* [THE TASK]: The answer should match the entries that follow exactly, except that no image appears in it.

* [Saved entries]:
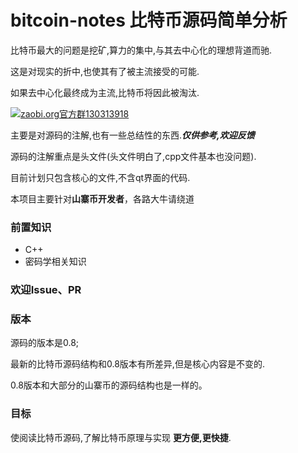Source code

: # bitcoin-notes 比特币源码简单分析

比特币最大的问题是挖矿,算力的集中,与其去中心化的理想背道而驰.

这是对现实的折中,也使其有了被主流接受的可能.

如果去中心化最终成为主流,比特币将因此被淘汰.

<a target="_blank" href="http://shang.qq.com/wpa/qunwpa?idkey=0fef5aa161c5074030c3f2e99c6d564a4c68d469f187c08530d270e15714e7c2"><img border="0" src="https://pub.idqqimg.com/wpa/images/group.png" alt="zaobi.org官方群" title="zaobi.org官方群">130313918</a>

主要是对源码的注解,也有一些总结性的东西.***仅供参考,欢迎反馈***

源码的注解重点是头文件(头文件明白了,cpp文件基本也没问题).

目前计划只包含核心的文件,不含qt界面的代码.

本项目主要针对**山寨币开发者**，各路大牛请绕道

### 前置知识

* C++
* 密码学相关知识


### 欢迎Issue、PR

### 版本

源码的版本是0.8;

最新的比特币源码结构和0.8版本有所差异,但是核心内容是不变的.

0.8版本和大部分的山寨币的源码结构也是一样的。


### 目标
使阅读比特币源码,了解比特币原理与实现 **更方便,更快捷**.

* [SOLUTION TO THIS EXERCISE]:
Source code

: # bitcoin-notes 比特币源码简单分析

比特币最大的问题是挖矿,算力的集中,与其去中心化的理想背道而驰.

这是对现实的折中,也使其有了被主流接受的可能.

如果去中心化最终成为主流,比特币将因此被淘汰.

<a target="_blank" href="http://shang.qq.com/wpa/qunwpa?idkey=0fef5aa161c5074030c3f2e99c6d564a4c68d469f187c08530d270e15714e7c2"><img border="0" src="https://pub.idqqimg.com/wpa/images/group.png" alt="zaobi.org官方群" title="zaobi.org官方群">130313918</a>

主要是对源码的注解,也有一些总结性的东西.***仅供参考,欢迎反馈***

源码的注解重点是头文件(头文件明白了,cpp文件基本也没问题).

目前计划只包含核心的文件,不含qt界面的代码.

本项目主要针对**山寨币开发者**，各路大牛请绕道

### 前置知识

* C++
* 密码学相关知识


### 欢迎Issue、PR

### 版本

源码的版本是0.8;

最新的比特币源码结构和0.8版本有所差异,但是核心内容是不变的.

0.8版本和大部分的山寨币的源码结构也是一样的。


### 目标
使阅读比特币源码,了解比特币原理与实现 **更方便,更快捷**.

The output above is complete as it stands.